Trying something new with #GitHub and posting my spam #UCE #UBE and suspect / #malicious #emails and their associated attachments. Putting everything in a #mastodon post was problematic with space limitations, and was hard to find/organize/search.
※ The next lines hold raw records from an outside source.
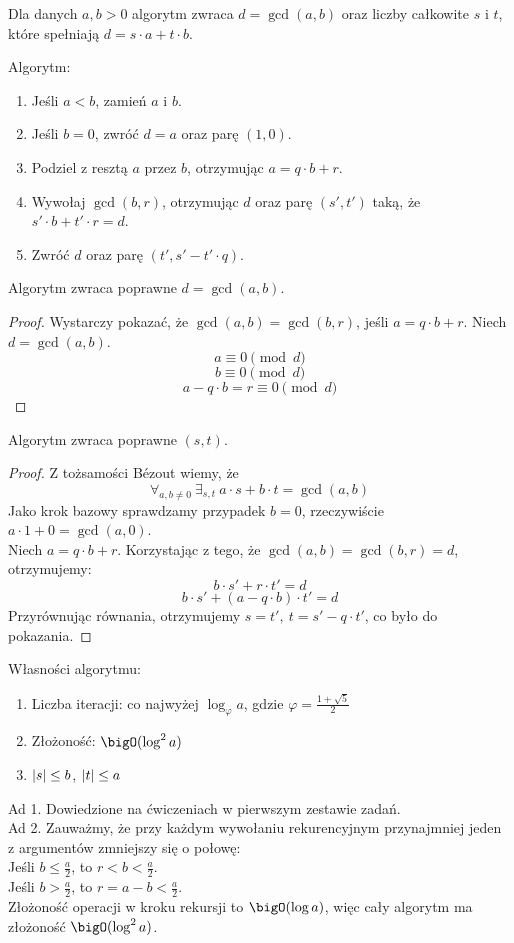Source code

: Dla danych \( a, b > 0 \) algorytm zwraca \( d = \gcd(a,b) \) oraz liczby całkowite \( s \) i \( t \), które spełniają \( d = s\cdot a + t\cdot b \).

\begin{greyframe}
    Algorytm:
    \begin{enumerate}
        \item Jeśli \( a < b \), zamień \( a \) i \( b \).
        \item Jeśli \( b = 0 \), zwróć \( d = a \) oraz parę \( (1,0) \).
        \item Podziel z resztą \( a \) przez \( b \), otrzymując \( a = q \cdot b + r \).
        \item Wywołaj \( \gcd(b,r) \), otrzymując \( d \) oraz parę \( (s', t') \) taką, że \( s'\cdot b + t' \cdot r = d \).
        \item Zwróć \( d \) oraz parę \( (t', s' - t' \cdot q) \).
    \end{enumerate}
\end{greyframe}

\vspace{1em}\noindent
Algorytm zwraca poprawne \( d = \gcd(a, b) \).
\begin{proof}
    Wystarczy pokazać, że \( \gcd(a, b) = \gcd(b, r) \), jeśli \( a = q \cdot b + r \). Niech \( d = \gcd(a, b) \).
    \[
        a \equiv 0 \pmod{d}
    \]
    \[
        b \equiv 0 \pmod{d}
    \]
    \[
        a - q \cdot b = r \equiv 0 \pmod{d}
    \]
\end{proof}
Algorytm zwraca poprawne \( (s, t) \).
\begin{proof}
    Z tożsamości B\'ezout wiemy, że
    \[
        \forall_{a, b \not= 0 } \ \exists_{s, t} \ a \cdot s + b \cdot t = \gcd(a, b)
    \]
    Jako krok bazowy sprawdzamy przypadek \( b = 0 \), rzeczywiście \( a \cdot 1 + 0 = \gcd(a, 0) \). \\
    Niech \( a = q \cdot b + r \). Korzystając z tego, że \( \gcd(a, b) = \gcd(b, r) = d \), otrzymujemy:
    \[
        b \cdot s' + r \cdot t' = d
    \]
    \[
        b \cdot s' + (a - q \cdot b) \cdot t' = d
    \]
    Przyrównując równania, otrzymujemy \( s = t', \ t = s' - q \cdot t' \), co było do pokazania.
\end{proof}

Własności algorytmu:
\begin{enumerate}
    \item Liczba iteracji: co najwyżej \( \log_{\varphi} a \), gdzie \( \varphi = \frac{1 + \sqrt{5}}{2} \)
    \item Złożoność: \( \bigO(\log^2 a) \)
    \item \( \left\lvert s\right\rvert \leq b \), \( \left\lvert t\right\rvert \leq a \)
\end{enumerate}
Ad 1. Dowiedzione na ćwiczeniach w pierwszym zestawie zadań. \\
Ad 2. Zauważmy, że przy każdym wywołaniu rekurencyjnym przynajmniej jeden z argumentów zmniejszy się o połowę: \\
Jeśli \( b \leq \frac{a}{2} \), to \( r < b < \frac{a}{2} \). \\
Jeśli \( b > \frac{a}{2} \), to \( r = a - b < \frac{a}{2} \). \\
Złożoność operacji w kroku rekursji  to \( \bigO(\log a) \), więc cały algorytm ma złożoność \( \bigO(\log^2 a) \).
Providing the redacted headers and URLs to the malware sandboxes used:

https://github.com/obrientg/Analysis/blob/main/Fri%2C%2025%20Oct%202024%20JS%20Phish.AAL

Received two (2) of the same samples, with different file names & hashes but the same detection of JS/Phish.AAL
Both were sent to the email address I use for threat intel & incident response collaboration efforts.
Email SRC on both was Google Cloud (#GCP) with an #openproxy, abuse reporting submitted.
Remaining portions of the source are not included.